# Current sensing analysis - (Part 1/2)

A project log for Servio

Open-source DC servomotor with extensive testing infrastructure.

So, given that prototype v3 has been on my table for a while and I've managed to mostly make it work, the time has come to go through the 'current sensing analysis' ritual.

What is this all about? The crucial functionality of the servo is its ability to sense the current flowing through the motor. If this feature has bugs or doesn't work perfectly, none of the control loops will function properly either. Most importantly, it would be difficult to determine that the issue lies with the current sensing and not with something else. (Trust me, I learned this the hard way with previous prototypes.)

To visualize this:

# Situation

The first step is to summarize what we are working with. Here's the simplified circuit:

Our H-bridge, DRV8251A, has current-sensing capability, as documented here.
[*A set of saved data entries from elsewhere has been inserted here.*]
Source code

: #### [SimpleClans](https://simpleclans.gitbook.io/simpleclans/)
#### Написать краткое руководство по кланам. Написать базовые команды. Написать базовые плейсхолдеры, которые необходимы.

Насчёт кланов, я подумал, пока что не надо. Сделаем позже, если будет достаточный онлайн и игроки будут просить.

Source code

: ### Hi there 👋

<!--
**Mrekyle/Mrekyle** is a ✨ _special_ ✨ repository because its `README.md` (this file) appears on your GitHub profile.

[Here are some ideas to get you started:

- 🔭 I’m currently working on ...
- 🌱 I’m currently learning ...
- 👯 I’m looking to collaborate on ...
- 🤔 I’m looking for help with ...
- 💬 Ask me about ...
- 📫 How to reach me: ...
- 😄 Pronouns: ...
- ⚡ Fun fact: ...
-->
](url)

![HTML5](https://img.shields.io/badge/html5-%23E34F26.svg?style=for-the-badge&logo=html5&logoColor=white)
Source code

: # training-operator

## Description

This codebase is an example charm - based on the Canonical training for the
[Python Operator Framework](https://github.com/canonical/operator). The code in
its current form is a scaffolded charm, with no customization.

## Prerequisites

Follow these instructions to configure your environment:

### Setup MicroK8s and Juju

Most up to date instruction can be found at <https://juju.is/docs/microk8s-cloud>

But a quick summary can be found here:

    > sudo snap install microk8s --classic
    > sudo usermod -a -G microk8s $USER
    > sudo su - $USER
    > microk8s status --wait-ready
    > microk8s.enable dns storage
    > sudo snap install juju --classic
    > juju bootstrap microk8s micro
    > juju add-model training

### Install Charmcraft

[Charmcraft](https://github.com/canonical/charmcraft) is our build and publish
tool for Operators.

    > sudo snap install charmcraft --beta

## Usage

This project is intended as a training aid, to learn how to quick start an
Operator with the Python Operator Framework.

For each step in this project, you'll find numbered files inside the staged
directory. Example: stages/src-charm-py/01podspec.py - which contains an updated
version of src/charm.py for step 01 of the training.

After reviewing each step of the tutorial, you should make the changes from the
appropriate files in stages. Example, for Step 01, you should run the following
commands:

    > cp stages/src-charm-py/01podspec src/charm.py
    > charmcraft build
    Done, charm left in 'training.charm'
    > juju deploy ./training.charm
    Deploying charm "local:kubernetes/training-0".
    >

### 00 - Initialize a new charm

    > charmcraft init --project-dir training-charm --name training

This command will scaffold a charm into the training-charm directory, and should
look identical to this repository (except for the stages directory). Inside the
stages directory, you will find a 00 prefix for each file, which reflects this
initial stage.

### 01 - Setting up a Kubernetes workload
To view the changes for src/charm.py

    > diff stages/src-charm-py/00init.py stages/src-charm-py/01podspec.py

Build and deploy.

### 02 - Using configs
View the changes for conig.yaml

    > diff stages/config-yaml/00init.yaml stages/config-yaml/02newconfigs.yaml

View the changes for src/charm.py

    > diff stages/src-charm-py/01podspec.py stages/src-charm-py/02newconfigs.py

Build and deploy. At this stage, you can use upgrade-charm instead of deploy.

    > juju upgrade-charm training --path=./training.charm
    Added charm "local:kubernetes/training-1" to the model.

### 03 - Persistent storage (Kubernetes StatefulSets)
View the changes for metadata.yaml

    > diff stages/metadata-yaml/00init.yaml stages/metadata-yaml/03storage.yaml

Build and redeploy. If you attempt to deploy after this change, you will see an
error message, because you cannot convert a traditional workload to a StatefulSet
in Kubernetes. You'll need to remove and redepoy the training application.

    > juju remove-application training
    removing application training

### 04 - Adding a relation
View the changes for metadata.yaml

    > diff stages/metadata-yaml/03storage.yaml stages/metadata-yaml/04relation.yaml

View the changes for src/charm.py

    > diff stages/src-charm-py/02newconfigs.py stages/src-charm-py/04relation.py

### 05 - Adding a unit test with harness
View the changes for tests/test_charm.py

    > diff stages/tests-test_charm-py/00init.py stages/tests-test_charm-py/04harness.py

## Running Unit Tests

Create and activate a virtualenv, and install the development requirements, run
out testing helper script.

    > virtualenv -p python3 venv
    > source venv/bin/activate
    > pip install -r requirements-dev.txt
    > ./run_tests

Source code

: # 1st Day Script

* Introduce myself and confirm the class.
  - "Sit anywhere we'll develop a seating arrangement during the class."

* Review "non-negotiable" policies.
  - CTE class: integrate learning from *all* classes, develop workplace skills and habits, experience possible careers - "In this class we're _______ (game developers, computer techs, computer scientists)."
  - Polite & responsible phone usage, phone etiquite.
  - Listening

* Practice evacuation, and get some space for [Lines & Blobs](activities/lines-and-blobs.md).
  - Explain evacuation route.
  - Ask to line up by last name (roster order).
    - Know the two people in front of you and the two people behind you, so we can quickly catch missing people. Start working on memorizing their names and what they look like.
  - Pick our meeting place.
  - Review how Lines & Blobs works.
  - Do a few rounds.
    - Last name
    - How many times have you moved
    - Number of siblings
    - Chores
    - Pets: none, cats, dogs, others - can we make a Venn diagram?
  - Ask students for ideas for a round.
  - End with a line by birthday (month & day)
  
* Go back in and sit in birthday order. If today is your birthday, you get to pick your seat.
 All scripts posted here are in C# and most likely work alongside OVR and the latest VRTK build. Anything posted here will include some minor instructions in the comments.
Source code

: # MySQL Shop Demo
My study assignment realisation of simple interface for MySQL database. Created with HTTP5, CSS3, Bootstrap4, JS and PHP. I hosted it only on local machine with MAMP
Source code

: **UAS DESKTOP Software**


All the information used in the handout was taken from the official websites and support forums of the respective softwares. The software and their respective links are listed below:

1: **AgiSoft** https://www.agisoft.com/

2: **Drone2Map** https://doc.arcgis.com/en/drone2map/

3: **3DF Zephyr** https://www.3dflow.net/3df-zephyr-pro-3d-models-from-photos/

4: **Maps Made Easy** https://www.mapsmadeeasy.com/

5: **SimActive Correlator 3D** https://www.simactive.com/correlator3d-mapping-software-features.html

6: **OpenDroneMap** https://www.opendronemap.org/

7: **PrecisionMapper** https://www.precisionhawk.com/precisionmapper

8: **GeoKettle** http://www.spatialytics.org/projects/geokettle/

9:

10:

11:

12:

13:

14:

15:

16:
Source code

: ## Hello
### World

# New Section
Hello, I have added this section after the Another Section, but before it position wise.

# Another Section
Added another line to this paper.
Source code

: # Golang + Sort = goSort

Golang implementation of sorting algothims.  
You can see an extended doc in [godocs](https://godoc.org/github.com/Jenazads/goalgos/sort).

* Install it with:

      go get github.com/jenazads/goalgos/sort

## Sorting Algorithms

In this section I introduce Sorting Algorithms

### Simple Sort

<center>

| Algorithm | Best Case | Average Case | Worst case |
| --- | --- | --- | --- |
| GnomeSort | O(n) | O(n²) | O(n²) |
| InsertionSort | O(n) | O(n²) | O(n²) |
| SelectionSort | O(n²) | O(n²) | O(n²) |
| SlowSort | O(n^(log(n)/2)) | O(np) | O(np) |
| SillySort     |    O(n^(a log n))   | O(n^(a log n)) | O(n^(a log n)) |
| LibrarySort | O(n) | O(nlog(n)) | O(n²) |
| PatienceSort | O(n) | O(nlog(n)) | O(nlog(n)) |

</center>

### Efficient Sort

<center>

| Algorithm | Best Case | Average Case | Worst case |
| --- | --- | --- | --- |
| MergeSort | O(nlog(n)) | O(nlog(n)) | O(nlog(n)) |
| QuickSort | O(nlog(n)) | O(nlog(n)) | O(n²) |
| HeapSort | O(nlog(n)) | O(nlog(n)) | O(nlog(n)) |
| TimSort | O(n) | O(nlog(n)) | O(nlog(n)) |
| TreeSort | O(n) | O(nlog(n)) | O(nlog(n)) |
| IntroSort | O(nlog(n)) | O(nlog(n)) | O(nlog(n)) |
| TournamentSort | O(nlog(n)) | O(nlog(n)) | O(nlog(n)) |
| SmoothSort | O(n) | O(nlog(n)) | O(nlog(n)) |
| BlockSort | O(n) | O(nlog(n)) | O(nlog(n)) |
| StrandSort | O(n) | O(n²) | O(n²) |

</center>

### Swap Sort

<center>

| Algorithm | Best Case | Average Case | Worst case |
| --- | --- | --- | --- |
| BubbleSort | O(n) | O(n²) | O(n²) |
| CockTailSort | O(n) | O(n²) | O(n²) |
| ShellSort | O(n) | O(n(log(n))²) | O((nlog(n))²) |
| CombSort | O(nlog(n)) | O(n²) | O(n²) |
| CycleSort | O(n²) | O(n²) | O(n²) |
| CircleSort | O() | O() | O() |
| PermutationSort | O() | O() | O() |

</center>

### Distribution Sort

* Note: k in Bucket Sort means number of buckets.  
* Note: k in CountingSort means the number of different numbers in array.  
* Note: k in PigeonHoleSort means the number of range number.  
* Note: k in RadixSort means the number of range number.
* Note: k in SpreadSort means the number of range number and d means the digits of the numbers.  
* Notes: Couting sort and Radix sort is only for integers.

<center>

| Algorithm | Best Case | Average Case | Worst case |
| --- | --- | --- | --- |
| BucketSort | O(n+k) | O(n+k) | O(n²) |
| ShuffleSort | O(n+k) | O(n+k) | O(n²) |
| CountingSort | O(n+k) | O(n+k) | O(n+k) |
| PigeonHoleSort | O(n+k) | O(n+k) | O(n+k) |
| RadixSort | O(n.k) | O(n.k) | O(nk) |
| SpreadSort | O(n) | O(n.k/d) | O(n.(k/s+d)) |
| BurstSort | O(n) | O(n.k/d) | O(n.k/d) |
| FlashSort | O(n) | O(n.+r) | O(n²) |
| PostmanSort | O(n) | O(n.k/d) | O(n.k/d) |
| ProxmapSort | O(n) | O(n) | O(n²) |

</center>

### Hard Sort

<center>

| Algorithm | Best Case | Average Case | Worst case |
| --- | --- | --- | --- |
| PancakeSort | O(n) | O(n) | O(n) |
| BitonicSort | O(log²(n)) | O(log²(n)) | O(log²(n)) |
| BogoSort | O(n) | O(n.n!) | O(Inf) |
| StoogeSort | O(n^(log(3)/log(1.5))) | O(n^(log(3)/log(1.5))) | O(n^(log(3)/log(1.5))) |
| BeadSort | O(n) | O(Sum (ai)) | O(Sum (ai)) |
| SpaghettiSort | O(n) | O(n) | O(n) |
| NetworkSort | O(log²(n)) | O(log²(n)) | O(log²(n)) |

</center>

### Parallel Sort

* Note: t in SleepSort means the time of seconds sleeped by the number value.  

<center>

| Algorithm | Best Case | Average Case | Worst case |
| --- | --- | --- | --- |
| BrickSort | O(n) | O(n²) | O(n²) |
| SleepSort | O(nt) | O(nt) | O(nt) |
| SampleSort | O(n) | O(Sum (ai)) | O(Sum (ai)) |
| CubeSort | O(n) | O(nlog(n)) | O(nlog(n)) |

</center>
What happens is that based on the current flowing through the bridge, current flows from |PROP| to GND. This is what is measured by the MCU STM32H5 for current sensing. We use a 1k resistor R7 as a shunt resistor.

Tom V. also recommended using a 10n capacitor C15 to handle noise. Frankly, this was a bit troublesome for my CS-focused brain, which has a complete lack of EE knowledge. The question is:

Let's say you sense a current from a PWM pulse, how will the capacitor affect the values read by ADC relative to it being absent?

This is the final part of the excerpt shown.